Last Updated: July 20, 2009

Page: 1


Source: Edward Tsumele (Sowetan)

SOUTH AFRICA – 20 July 2009: She has loomed large in Johannesburg’s thriving underground culture. For a long time she looked as if she was a struggling arty type.

But struggling artist she certainly is not.

And if ever she struggled, it must have been a long time ago, because she is now one of SA’s busiest, innovative and creative documentary photographers.

She also evokes great curiosity among those who don’t know her.

She is bold and straight-talking and has never hidden her sexual orientation, both personally and through her photography. In fact, she has deliberately focused on lesbian sexuality.

Meet multi-award winning photographer Zanele Muholi, whose exhibition of black-and- white photography is now on at the Brodie Stevenson Gallery, north of Johannesburg.

All the subjects of her photography are black lesbian women who have been captured in provocative poses.

These meticulously selected photographs have a story to tell and the message might not sit well with some , particularly conservative types.

Some of the women are half- dressed and others are dressed, or even overdressed in earrings, ties and hats often worn at rakish angles. Most have their heads shaved.

You do not have to be told who these people are. Their postures are as bold as their creator, Muholi.

They are loud, shouting for your attention and are unashamedly provocative, eliciting various comments and reactions from the audience, whether gay or straight.

The subjects of her photography are curiously exclusively black, and this appears to have been a conscious decision.

The exhibition pushes the boundaries in terms of what is tolerated and accepted in society.

Muholi deals with the politics of visibility, according to her mentor and Market Photo Workshop director John Fleetwood where Muholi was taught photography.

The lesbians are from London, Toronto, Alexandra, Soweto, Gugulethu and other townships, to demonstrate that lesbians are found on every corner of the globe, even black lesbians.

But in trying to bring this fact home, the photographer has perhaps represented her subjects narrowly.

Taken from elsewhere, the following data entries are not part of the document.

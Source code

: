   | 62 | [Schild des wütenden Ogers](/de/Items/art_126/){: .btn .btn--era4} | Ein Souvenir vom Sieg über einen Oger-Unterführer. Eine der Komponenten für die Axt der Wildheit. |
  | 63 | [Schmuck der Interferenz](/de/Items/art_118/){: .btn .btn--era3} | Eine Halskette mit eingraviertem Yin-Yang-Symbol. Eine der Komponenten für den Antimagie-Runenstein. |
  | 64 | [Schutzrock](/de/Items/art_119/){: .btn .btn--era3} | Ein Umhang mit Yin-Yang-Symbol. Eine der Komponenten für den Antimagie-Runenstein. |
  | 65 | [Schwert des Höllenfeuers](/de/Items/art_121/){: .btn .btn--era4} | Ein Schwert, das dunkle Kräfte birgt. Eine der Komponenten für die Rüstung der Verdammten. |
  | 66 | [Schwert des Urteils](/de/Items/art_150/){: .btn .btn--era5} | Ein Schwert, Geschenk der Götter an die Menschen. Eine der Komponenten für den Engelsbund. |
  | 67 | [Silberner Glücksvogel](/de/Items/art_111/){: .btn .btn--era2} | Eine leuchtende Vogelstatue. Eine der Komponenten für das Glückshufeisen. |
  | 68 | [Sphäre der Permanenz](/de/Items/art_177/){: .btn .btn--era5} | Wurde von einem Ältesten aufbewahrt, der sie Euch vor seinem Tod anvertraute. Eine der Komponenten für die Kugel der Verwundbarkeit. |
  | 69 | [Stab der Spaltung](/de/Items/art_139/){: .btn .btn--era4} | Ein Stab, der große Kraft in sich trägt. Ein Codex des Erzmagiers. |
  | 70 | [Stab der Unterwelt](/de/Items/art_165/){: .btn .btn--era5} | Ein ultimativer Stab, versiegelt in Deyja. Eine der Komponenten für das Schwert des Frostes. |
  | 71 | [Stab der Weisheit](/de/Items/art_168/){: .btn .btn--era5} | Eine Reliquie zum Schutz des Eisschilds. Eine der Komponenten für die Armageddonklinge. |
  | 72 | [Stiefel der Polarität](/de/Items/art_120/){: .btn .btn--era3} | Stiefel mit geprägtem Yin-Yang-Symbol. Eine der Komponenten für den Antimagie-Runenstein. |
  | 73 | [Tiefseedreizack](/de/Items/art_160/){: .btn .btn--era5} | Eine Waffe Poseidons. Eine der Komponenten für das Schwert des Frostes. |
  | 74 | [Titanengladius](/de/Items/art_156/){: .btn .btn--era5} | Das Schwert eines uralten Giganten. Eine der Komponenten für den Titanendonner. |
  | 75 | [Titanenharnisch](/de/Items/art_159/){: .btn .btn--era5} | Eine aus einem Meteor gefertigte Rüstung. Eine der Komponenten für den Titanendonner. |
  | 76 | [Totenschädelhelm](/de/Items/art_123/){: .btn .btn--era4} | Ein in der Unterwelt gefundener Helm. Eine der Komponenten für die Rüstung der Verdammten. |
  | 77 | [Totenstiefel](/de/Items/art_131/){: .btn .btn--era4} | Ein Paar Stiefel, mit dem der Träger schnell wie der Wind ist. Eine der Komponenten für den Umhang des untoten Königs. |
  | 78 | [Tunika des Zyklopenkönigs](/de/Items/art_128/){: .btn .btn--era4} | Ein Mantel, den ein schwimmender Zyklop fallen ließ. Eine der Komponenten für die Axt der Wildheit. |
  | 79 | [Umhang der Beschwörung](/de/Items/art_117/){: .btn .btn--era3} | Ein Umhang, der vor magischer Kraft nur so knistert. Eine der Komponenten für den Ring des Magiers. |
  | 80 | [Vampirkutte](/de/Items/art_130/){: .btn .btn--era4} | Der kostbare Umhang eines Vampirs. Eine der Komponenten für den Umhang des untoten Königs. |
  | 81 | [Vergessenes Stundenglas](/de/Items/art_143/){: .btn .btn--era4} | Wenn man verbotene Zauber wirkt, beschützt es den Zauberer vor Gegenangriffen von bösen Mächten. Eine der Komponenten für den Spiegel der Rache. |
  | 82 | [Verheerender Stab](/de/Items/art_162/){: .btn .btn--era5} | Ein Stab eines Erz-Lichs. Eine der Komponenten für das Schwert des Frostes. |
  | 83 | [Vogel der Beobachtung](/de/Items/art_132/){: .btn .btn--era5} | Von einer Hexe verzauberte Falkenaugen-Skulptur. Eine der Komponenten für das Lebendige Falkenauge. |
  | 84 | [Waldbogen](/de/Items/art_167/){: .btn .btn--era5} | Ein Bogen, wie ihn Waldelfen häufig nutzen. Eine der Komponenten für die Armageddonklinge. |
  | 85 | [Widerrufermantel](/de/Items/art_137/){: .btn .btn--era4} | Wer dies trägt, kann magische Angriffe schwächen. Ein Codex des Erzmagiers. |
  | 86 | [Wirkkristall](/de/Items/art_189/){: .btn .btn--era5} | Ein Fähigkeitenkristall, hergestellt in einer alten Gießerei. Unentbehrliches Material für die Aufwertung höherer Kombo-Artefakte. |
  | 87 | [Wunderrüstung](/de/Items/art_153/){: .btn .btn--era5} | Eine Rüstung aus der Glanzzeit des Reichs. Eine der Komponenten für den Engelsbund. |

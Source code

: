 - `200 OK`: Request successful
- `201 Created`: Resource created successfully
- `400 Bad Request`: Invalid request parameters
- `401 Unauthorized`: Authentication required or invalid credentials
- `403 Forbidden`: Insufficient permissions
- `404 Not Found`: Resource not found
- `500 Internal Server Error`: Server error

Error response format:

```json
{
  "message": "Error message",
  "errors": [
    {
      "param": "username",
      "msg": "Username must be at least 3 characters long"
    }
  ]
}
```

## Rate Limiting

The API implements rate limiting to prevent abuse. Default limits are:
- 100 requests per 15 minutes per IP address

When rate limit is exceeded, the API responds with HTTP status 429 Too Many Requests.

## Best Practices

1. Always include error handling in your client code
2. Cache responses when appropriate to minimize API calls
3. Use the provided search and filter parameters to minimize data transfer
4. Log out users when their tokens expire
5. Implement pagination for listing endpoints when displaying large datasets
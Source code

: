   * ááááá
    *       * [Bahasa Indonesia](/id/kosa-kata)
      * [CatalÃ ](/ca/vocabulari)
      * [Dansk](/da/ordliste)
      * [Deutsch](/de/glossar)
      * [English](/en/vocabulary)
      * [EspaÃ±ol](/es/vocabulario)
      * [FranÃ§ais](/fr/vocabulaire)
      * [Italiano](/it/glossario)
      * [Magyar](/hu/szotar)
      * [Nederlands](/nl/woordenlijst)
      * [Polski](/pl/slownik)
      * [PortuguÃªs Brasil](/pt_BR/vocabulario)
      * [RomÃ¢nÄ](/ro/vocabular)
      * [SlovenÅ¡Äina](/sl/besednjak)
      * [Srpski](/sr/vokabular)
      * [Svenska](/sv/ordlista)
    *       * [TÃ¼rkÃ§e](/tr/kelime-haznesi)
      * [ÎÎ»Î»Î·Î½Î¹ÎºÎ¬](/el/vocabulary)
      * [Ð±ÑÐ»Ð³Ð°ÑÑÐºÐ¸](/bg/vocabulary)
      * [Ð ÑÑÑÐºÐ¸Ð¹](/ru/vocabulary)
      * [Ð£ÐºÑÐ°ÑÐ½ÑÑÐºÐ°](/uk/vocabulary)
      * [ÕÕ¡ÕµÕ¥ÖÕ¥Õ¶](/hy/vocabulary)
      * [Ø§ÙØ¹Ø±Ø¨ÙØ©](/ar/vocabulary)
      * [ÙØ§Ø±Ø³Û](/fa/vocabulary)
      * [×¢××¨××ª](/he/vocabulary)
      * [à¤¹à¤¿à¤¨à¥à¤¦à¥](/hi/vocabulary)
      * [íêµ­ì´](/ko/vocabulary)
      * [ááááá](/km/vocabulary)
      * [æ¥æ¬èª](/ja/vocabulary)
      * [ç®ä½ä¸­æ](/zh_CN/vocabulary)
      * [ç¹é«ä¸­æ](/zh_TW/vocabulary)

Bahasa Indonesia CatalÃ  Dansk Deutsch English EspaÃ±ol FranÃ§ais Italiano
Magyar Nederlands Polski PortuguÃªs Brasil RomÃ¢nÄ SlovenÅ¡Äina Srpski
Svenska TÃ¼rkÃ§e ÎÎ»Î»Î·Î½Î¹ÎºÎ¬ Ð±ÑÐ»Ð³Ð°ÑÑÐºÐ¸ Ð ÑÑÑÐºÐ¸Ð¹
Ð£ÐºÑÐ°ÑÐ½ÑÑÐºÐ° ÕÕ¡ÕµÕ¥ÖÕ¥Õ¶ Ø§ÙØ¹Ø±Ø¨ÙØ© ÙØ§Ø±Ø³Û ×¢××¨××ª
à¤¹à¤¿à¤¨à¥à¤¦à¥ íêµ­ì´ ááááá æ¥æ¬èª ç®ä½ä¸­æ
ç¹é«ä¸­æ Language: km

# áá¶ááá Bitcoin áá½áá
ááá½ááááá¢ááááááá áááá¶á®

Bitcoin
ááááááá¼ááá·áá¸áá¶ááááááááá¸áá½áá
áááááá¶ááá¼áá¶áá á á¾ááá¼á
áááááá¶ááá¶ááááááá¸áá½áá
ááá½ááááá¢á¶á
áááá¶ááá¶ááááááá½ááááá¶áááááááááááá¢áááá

For example, if she wanted to show that lesbianism is universal she should have perhaps demonstrated this by showing lesbians of different professions and even different faiths .

This could have pushed the boundaries even further, and would have also proved her point.

This could also have gone a long way to cool the bigotry and outbursts of anger and violence often directed at lesbians by conservative society.

Failing to expand the scope of representation widely, she inadvertently seems to have committed the crime of omission, coincidentally the same crime bigots are often accused of.